Atlas Copco reported a weaker 3Q24 result with orders down 1%, revenue down 3% to SEK43b and adjusted operating profits down 7% to SEK9.4b. As seen in the graph above, Atlas Copco continues to experience modest order growth following a significant ramp in 2021 driven by share gains, pricing and robust end market growth.
The business is high-quality, but remains cyclical and exposed to capital budgets. End-markets such as electric vehicles and the general processing industry have begun to slow purchasing due to geopolitical tensions and the US election. With Atlas Copco largely up to date in its order backlog, the near-term revenue outlook is expected to remain weaker. Management notes that “customer activity will weaken somewhat”, which indicates that the next year could likely be another transition year.

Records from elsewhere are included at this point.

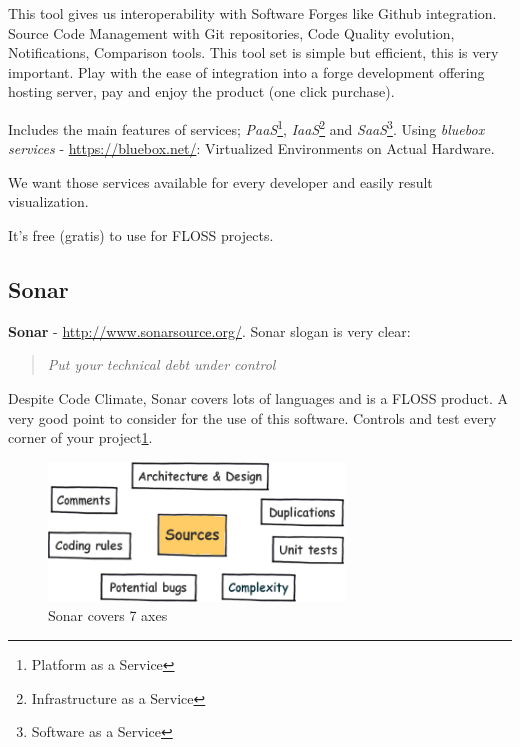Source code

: \documentclass[11pt]{scrartcl}
\begin{document}
\par This tool gives us interoperability with Software Forges like Github integration. Source Code Management with Git repositories, Code Quality evolution, Notifications, Comparison tools. This tool set is simple but efficient, this is very important. Play with the ease of integration into a forge development offering hosting server, pay and enjoy the product (one click purchase).

\par Includes the main features of services; \emph{PaaS}\footnote{Platform as a Service}, \emph{IaaS}\footnote{Infrastructure as a Service} and \emph{SaaS}\footnote{Software as a Service}. Using \emph{bluebox services} - \url{https://bluebox.net/}: Virtualized Environments on Actual Hardware.

\par We want those services available for every developer and easily result visualization.

\par It's free (gratis) to use for FLOSS projects.


\subsection{Sonar}
\label{sub:sonar}

\textbf{Sonar} - \url{http://www.sonarsource.org/}. Sonar slogan is very clear:

\begin{quote}
    \emph{Put your technical debt under control}
\end{quote}

\par Despite Code Climate, Sonar covers lots of languages and is a FLOSS product. A very good point to consider for the use of this software. Controls and test every corner of your project\ref{sonar7axes}.

\begin{figure}[H]
\centering
\includegraphics[width=0.7\textwidth]{sonar7axes.png}
\caption{Sonar covers 7 axes}
\label{sonar7axes}
\end{figure}
\end{document}
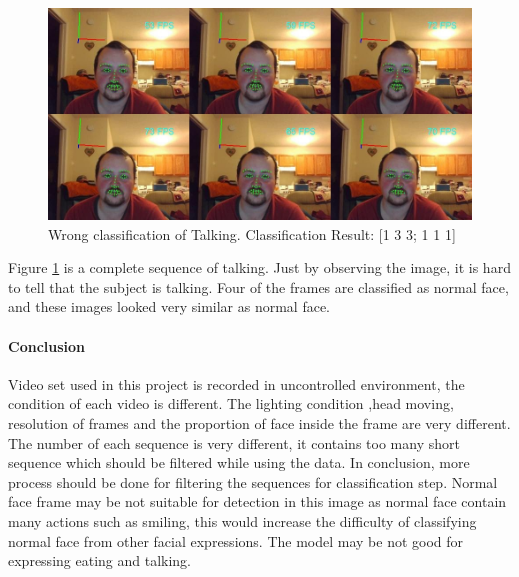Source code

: \begin{figure}[ht]
\centering
\includegraphics[width = \textwidth]{imgs/Wrong_T00.jpg}
\caption{Wrong classification of Talking. Classification Result: [1 3 3; 1 1 1]}
\label{fig:EXPT}
\end{figure}
\newline
Figure \ref{fig:EXPT} is a complete sequence of talking. Just by observing the image, it is hard to tell that the subject is talking. Four of the frames are classified as normal face, and these images looked very similar as normal face.
\paragraph{Conclusion}
Video set used in this project is recorded in uncontrolled environment, the condition of each video is different. The lighting condition ,head moving, resolution of frames and the proportion of face inside the frame are very different. The number of each sequence is very different, it contains too many short sequence which should be filtered while using the data. In conclusion, more process should be done for filtering the sequences for classification step. Normal face frame may be not suitable for detection in this image as normal face contain many actions such as smiling, this would increase the difficulty of classifying normal face from other facial expressions. The model may be not good for expressing eating and talking.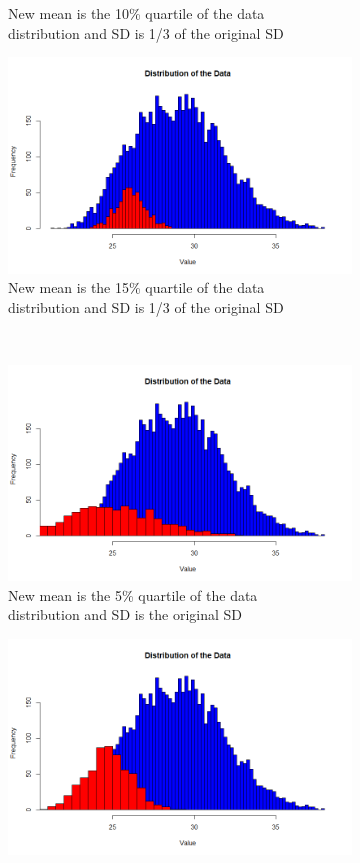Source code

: \documentclass[10pt,a4paper]{article}
\begin{document}
\begin{enumerate}
\begin{figure}
\begin{subfigure}{.5\textwidth}
		\caption{New mean is the 10\% quartile of the data \\ distribution and SD is 1/3 of the original SD}
		\label{fig:sfig3}
	\end{subfigure}%
	\begin{subfigure}{.5\textwidth}
		\centering
		\includegraphics[width=.8\linewidth]{img/mean15sd13}
		\caption{New mean is the 15\% quartile of the data \\ distribution and SD is 1/3 of the original SD}
		\label{fig:sfig4}
	\end{subfigure}\\
	\begin{subfigure}{.5\textwidth}
		\centering
		\includegraphics[width=.8\linewidth]{img/mean5sd1}
		\caption{New mean is the 5\% quartile of the data \\ distribution and SD is the original SD}
		\label{fig:sfig5}
	\end{subfigure}%
	\begin{subfigure}{.5\textwidth}
		\centering
		\includegraphics[width=.8\linewidth]{img/mean5sd12}

\end{subfigure}
\end{figure}
\end{enumerate}
\end{document}
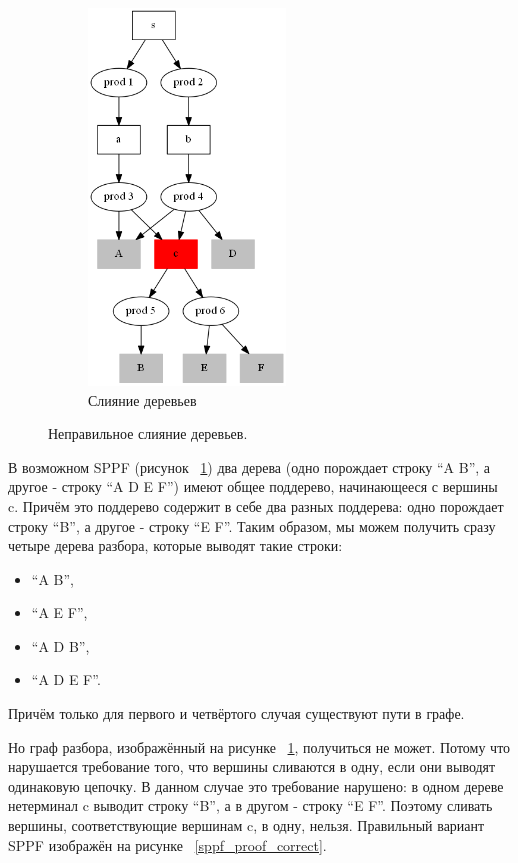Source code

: \begin{figure}[h]
\begin{subfigure}{0.25\textwidth}
        \includegraphics[height=100mm]{Pictures/SPPF_proof_incorrect.png}
        \caption*{Слияние деревьев}
    \end{subfigure}
\caption{Неправильное слияние деревьев.}
\label{sppf_proof_incorrect}
\end{figure}

В возможном SPPF (рисунок ~\ref{sppf_proof_incorrect}) два дерева (одно порождает строку “A B”, а другое - строку “A D E F”) имеют общее поддерево, начинающееся с вершины c. Причём это поддерево содержит в себе два разных поддерева: одно порождает строку “B”, а другое - строку “E F”. Таким образом, мы можем получить сразу четыре дерева разбора, которые выводят такие строки:
\begin{itemize}
\item “A B”,
\item “A E F”,
\item “A D B”,
\item “A D E F”.
\end{itemize}

Причём только для первого и четвёртого случая существуют пути в графе. 

Но граф разбора, изображённый на рисунке ~\ref{sppf_proof_incorrect}, получиться не может. Потому что нарушается требование того, что вершины сливаются в одну, если они выводят одинаковую цепочку. В данном случае это требование нарушено: в одном дереве нетерминал c выводит строку “B”, а в другом - строку “E F”. Поэтому сливать вершины, соответствующие вершинам c, в одну, нельзя. Правильный вариант SPPF изображён на рисунке ~\ref{sppf_proof_correct}.

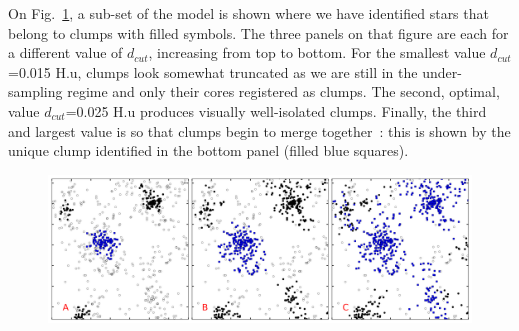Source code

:  
   On Fig.~\ref{Fig:1_clumpsABC}, a sub-set of the model is shown where we have identified stars that belong to clumps with filled symbols. The three panels on that figure are each for a different value of $d_{cut}$, increasing from top to bottom. For the smallest value $d_{cut}$=0.015 H.u, clumps look somewhat truncated as we are still in the under-sampling regime and only their cores registered as clumps. The second, optimal, value $d_{cut}$=0.025 H.u produces visually well-isolated clumps. Finally, the third and  largest value is so that clumps begin to merge together~: this is shown by the unique clump identified in the bottom panel (filled blue squares).
   


\begin{figure}
\begin{center}
\includegraphics[width=0.9\columnwidth]{Figures/1_clumpsABC.png}
\end{center}
\caption{}
\label{Fig:1_clumpsABC}
\end{figure} 








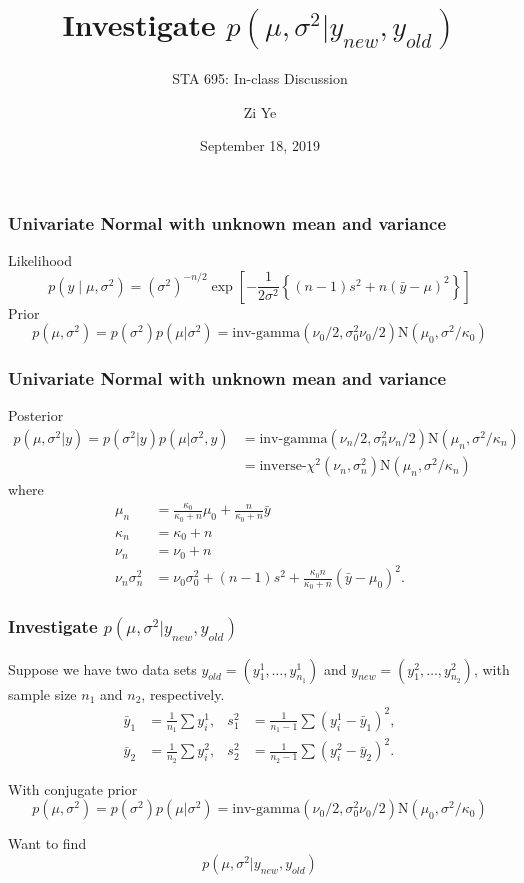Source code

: \documentclass[compress]{beamer}
\title{Investigate $p(\mu,\sigma^2|y_{new},y_{old})$}
\subtitle{STA 695: In-class Discussion}
\author{Zi Ye}\institute{}
\date{September 18, 2019}
\begin{document}
{
\begin{withoutheadline}
	\begin{frame}
        \titlepage
    \end{frame} 
\end{withoutheadline}
} 


\begin{frame}
  \frametitle{Univariate Normal with unknown mean and variance}
Likelihood
\[
p(y \mid \mu, \sigma^2) = (\sigma^2)^{-n/2} \exp\left[ - \frac{1}{2\sigma^2}\left\{(n-1)  s^2 + n(\bar{y} - \mu)^2 \right\} \right]
\]
Prior
\[p(\mu, \sigma^2) = p(\sigma^2) p(\mu|\sigma^2) = \mbox{inv-gamma}(\nu_0/2, \sigma_0^2\nu_0/2) \mbox{N}(\mu_0, \sigma^2/\kappa_0)
\]

\end{frame}

\begin{frame}
\frametitle{Univariate Normal with unknown mean and variance}
  Posterior
\begin{align*}
  p(\mu, \sigma^2|y) = p(\sigma^2|y) p(\mu|\sigma^2,y) &= \mbox{inv-gamma}(\nu_n/2, \sigma_n^2\nu_n/2) \mbox{N}(\mu_n, \sigma^2/\kappa_n)\\
  &=\mbox{inverse-}\chi^2(\nu_n, \sigma_n^2) \mbox{N}(\mu_n, \sigma^2/\kappa_n)
\end{align*}
where
\begin{align*}
\mu_n &= \frac{\kappa_0}{\kappa_0+n}\mu_0+\frac{n}{\kappa_0+n}\bar{y}\\
\kappa_n &=\kappa_0+n\\
\nu_n &= \nu_0+n\\
\nu_n\sigma^2_n & = \nu_0\sigma_0^2+(n-1)s^2+\frac{\kappa_0 n}{\kappa_0 +n}(\bar{y}-\mu_0)^2.
\end{align*}
\end{frame}

\begin{frame}
\frametitle{Investigate $p(\mu,\sigma^2|y_{new},y_{old})$}

Suppose we have two data sets $y_{old}=(y_1^1,\ldots,y_{n_1}^1)$ and $y_{new}=(y_1^2,\ldots,y_{n_2}^2)$, with sample size $n_1$ and $n_2$, respectively.
\begin{align*}
\bar{y}_1&= \frac{1}{n_1}\sum y_i^1, & s_1^2 & = \frac{1}{n_1-1}\sum (y_i^1-\bar{y}_1)^2, \\
\bar{y}_2&=  \frac{1}{n_2}\sum y_i^2, & s_2^2 & = \frac{1}{n_2-1}\sum (y_i^2-\bar{y}_2)^2.
\end{align*}

With conjugate prior 
\[p(\mu, \sigma^2) = p(\sigma^2) p(\mu|\sigma^2) = \mbox{inv-gamma}(\nu_0/2, \sigma_0^2\nu_0/2) \mbox{N}(\mu_0, \sigma^2/\kappa_0)
\]

Want to find
$$
p(\mu,\sigma^2|y_{new},y_{old})
$$
\end{frame}
\end{document}
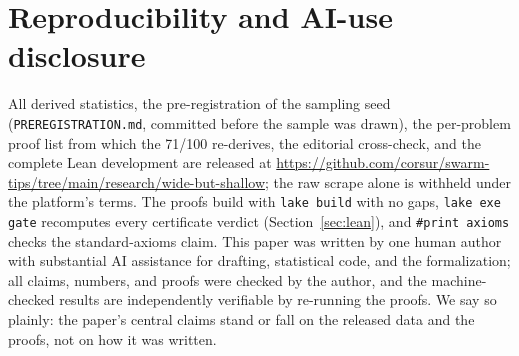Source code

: \documentclass[11pt]{article}
\begin{document}
\section*{Reproducibility and AI-use disclosure}

All derived statistics, the pre-registration of the sampling seed
(\texttt{PREREGISTRATION.md}, committed before the sample was drawn), the per-problem proof
list from which the 71/100 re-derives, the editorial cross-check, and the complete Lean
development are released at
\url{https://github.com/corsur/swarm-tips/tree/main/research/wide-but-shallow}; the raw
scrape alone is withheld under the platform's terms. The proofs build with
\texttt{lake build} with no gaps, \texttt{lake exe gate} recomputes every certificate
verdict (Section~\ref{sec:lean}), and \texttt{\#print axioms} checks the standard-axioms
claim. This paper was written by one human author
with substantial AI assistance for drafting,
statistical code, and the formalization; all claims, numbers, and proofs were checked by the author, and the
machine-checked results are independently verifiable by re-running the proofs. We say so plainly: the paper's
central claims stand or fall on the released data and the proofs, not on how it was written.
\end{document}
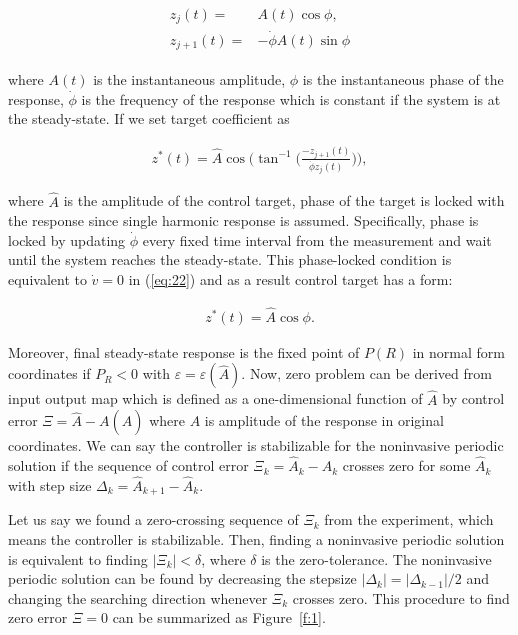 \documentclass[openacc]{rsproca_new}%
\def\epsilon{\varepsilon}
\newcommand{\Eref}[1]{(\ref{#1})}
\newcommand{\Fref}[1]{Figure~\ref{#1}}
\begin{document}
\begin{align}\label{eq:25}
\begin{split}
z_{j}(t)=&A(t)\cos{\phi},\\
z_{j+1}(t)=&-\dot\phi A(t)\sin{\phi}
\end{split}
\end{align}

\noindent where $A(t)$ is the instantaneous amplitude, $\phi$ is the instantaneous phase of the response, $\dot\phi$ is the frequency of the response which is constant if the system is at the steady-state. If we set target coefficient as

\begin{align}\label{eq:26}
z^*(t)=\hat A\cos\Big(\tan^{-1}\Big({\frac{-z_{j+1}(t)}{ \dot \phi z_{j}(t)}}\Big) \Big),
\end{align}

\noindent where $\hat A$ is the amplitude of the control target, phase of the target is locked with the response since single harmonic response is assumed. Specifically, phase is locked by updating $\dot\phi$ every fixed time interval from the measurement and wait until the system reaches the steady-state. This phase-locked condition is equivalent to $\dot v=0$ in \Eref{eq:22} and as a result control target has a form:

\begin{align}\label{eq:tg}
 z^*(t)=\hat A\cos{\phi}.
\end{align}

\noindent Moreover, final steady-state response is the fixed point of $P(R)$ in normal form coordinates if $P_R<0$ with $\epsilon=\epsilon(\hat A)$. Now, zero problem can be derived from input output map which is defined as a one-dimensional function of $\hat A$ by control error $\Xi=\hat A - A(\hat A)$ where $A$ is amplitude of the response in original coordinates. We can say the controller is stabilizable for the noninvasive periodic solution if the sequence of control error $\Xi_k=\hat A_k-A_k$ crosses zero for some $\hat A_k$ with step size $\Delta_k=\hat A_{k+1}-\hat A_{k}$.

Let us say we found a zero-crossing sequence of $\Xi_k$ from the experiment, which means the controller is stabilizable. Then, finding a noninvasive periodic solution is equivalent to finding  $|\Xi_k|<\delta$, where $\delta$ is the zero-tolerance. The noninvasive periodic solution can be found by decreasing the stepsize $|\Delta_k|=|\Delta_{k-1}|/2$ and changing the searching direction whenever $\Xi_k$ crosses zero. This procedure to find zero error $\Xi=0$ can be summarized as \Fref{f:1}.
\end{document}
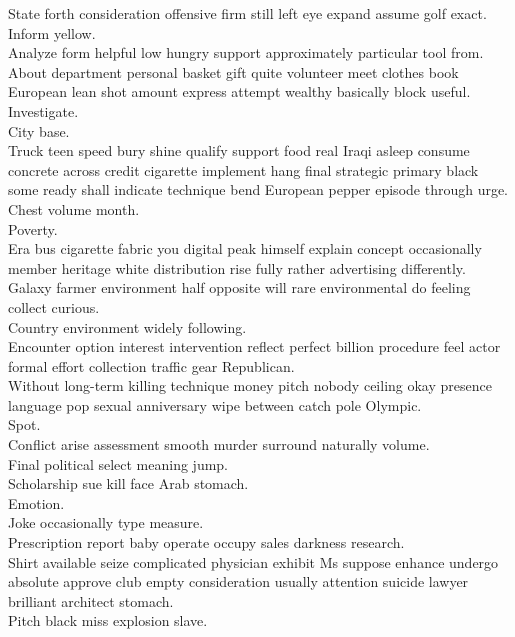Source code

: \documentclass{article}
\begin{document}
 State forth consideration offensive firm still left eye expand assume golf exact.\\
 Inform yellow.\\
 Analyze form helpful low hungry support approximately particular tool from.\\
 About department personal basket gift quite volunteer meet clothes book European lean shot amount express attempt wealthy basically block useful.\\
 Investigate.\\
 City base.\\
 Truck teen speed bury shine qualify support food real Iraqi asleep consume concrete across credit cigarette implement hang final strategic primary black some ready shall indicate technique bend European pepper episode through urge.\\
 Chest volume month.\\
 Poverty.\\
 Era bus cigarette fabric you digital peak himself explain concept occasionally member heritage white distribution rise fully rather advertising differently.\\
 Galaxy farmer environment half opposite will rare environmental do feeling collect curious.\\
 Country environment widely following.\\
 Encounter option interest intervention reflect perfect billion procedure feel actor formal effort collection traffic gear Republican.\\
 Without long-term killing technique money pitch nobody ceiling okay presence language pop sexual anniversary wipe between catch pole Olympic.\\
 Spot.\\
 Conflict arise assessment smooth murder surround naturally volume.\\
 Final political select meaning jump.\\
 Scholarship sue kill face Arab stomach.\\
 Emotion.\\
 Joke occasionally type measure.\\
 Prescription report baby operate occupy sales darkness research.\\
 Shirt available seize complicated physician exhibit Ms suppose enhance undergo absolute approve club empty consideration usually attention suicide lawyer brilliant architect stomach.\\
 Pitch black miss explosion slave.\\
\end{document}
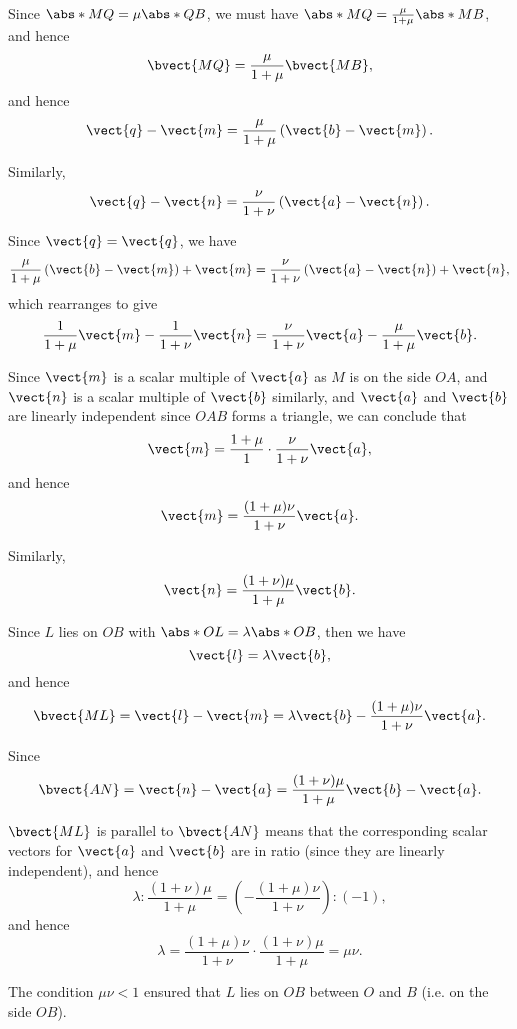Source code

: \Question{\currfilebase}

Since \(\abs*{MQ} = \mu \abs*{QB}\), we must have \(\abs*{MQ} = \frac{\mu}{1 + \mu} \abs*{MB}\), and hence
\[
    \bvect{MQ} = \frac{\mu}{1 + \mu} \bvect{MB},
\]
and hence
\[
    \vect{q} - \vect{m} = \frac{\mu}{1 + \mu} \left(\vect{b} - \vect{m}\right).
\]

Similarly,
\[
    \vect{q} - \vect{n} = \frac{\nu}{1 + \nu} \left(\vect{a} - \vect{n}\right).
\]

Since \(\vect{q} = \vect{q}\), we have
\[
    \frac{\mu}{1 + \mu} \left(\vect{b} - \vect{m}\right) + \vect{m} = \frac{\nu}{1 + \nu} \left(\vect{a} - \vect{n}\right) + \vect{n},
\]
which rearranges to give
\[
    \frac{1}{1 + \mu} \vect{m} - \frac{1}{1 + \nu} \vect{n} = \frac{\nu}{1 + \nu} \vect{a} - \frac{\mu}{1 + \mu} \vect{b}.
\]

Since \(\vect{m}\) is a scalar multiple of \(\vect{a}\) as \(M\) is on the side \(OA\), and \(\vect{n}\) is a scalar multiple of \(\vect{b}\) similarly, and \(\vect{a}\) and \(\vect{b}\) are linearly independent since \(OAB\) forms a triangle, we can conclude that
\[
    \vect{m} = \frac{1 + \mu}{1} \cdot \frac{\nu}{1 + \nu} \vect{a},
\]
and hence
\[
    \vect{m} = \frac{(1 + \mu) \nu}{1 + \nu} \vect{a}.
\]

Similarly,
\[
    \vect{n} = \frac{(1 + \nu) \mu}{1 + \mu} \vect{b}.
\]

Since \(L\) lies on \(OB\) with \(\abs*{OL} = \lambda \abs*{OB}\), then we have
\[
    \vect{l} = \lambda \vect{b},
\]
and hence
\[
    \bvect{ML} = \vect{l} - \vect{m} = \lambda \vect{b} - \frac{(1 + \mu) \nu}{1 + \nu} \vect{a}.
\]

Since
\[
    \bvect{AN} = \vect{n} - \vect{a} = \frac{(1 + \nu) \mu}{1 + \mu} \vect{b} - \vect{a}.
\]

\(\bvect{ML}\) is parallel to \(\bvect{AN}\) means that the corresponding scalar vectors for \(\vect{a}\) and \(\vect{b}\) are in ratio (since they are linearly independent), and hence
\[
    \lambda : \frac{(1 + \nu) \mu}{1 + \mu} = \left(- \frac{(1 + \mu) \nu}{1 + \nu}\right) : (-1),
\]
and hence
\[
    \lambda = \frac{(1 + \mu) \nu}{1 + \nu} \cdot \frac{(1 + \nu) \mu}{1 + \mu} = \mu \nu.
\]

The condition \(\mu \nu < 1\) ensured that \(L\) lies on \(OB\) between \(O\) and \(B\) (i.e. on the side \(OB\)).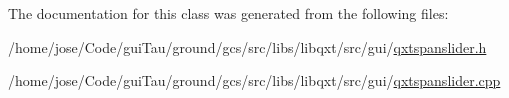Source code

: The documentation for this class was generated from the following files\-:\begin{DoxyCompactItemize}
\item 
/home/jose/\-Code/gui\-Tau/ground/gcs/src/libs/libqxt/src/gui/\hyperlink{qxtspanslider_8h}{qxtspanslider.\-h}\item 
/home/jose/\-Code/gui\-Tau/ground/gcs/src/libs/libqxt/src/gui/\hyperlink{qxtspanslider_8cpp}{qxtspanslider.\-cpp}\end{DoxyCompactItemize}
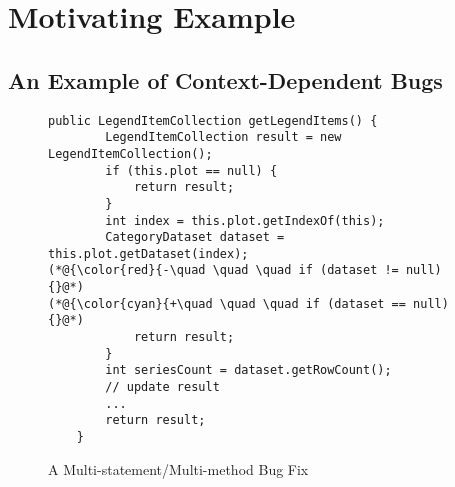\section{Motivating Example}
\label{motiv:sec}

\subsection{An Example of Context-Dependent Bugs}

\begin{figure}[t]
	\centering
	\begin{lstlisting}[]
    public LegendItemCollection getLegendItems() {
        LegendItemCollection result = new LegendItemCollection();
        if (this.plot == null) {
            return result;
        }
        int index = this.plot.getIndexOf(this);
        CategoryDataset dataset = this.plot.getDataset(index);
(*@{\color{red}{-\quad \quad \quad if (dataset != null) {}@*)
(*@{\color{cyan}{+\quad \quad \quad if (dataset == null) {}@*)
            return result;
        }
        int seriesCount = dataset.getRowCount();
        // update result
        ...
        return result;
    }
	\end{lstlisting}
        \vspace{-15pt}
        \caption{A Multi-statement/Multi-method Bug Fix}
        \vspace{-8pt}
        \label{fig:motiv}
\end{figure}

Given its decentralised operations, Atlas Copco has moved quickly to rightsize its cost base within certain sectors including Vacuum and Industrial Technique. This should help protect margins against lower volumes, a higher contribution from dilutive M&A and currency effects. The margin pressures were discussed broadly in our July investment write-up here, and is now largely reflected in consensus numbers.
While Atlas Copco innovates and remains well positioned for long-term growth, the company faces multiple near-term headwinds. And with the business trading on a forward P/E of 28x, with 7% organic earnings growth, there are better opportunities elsewhere.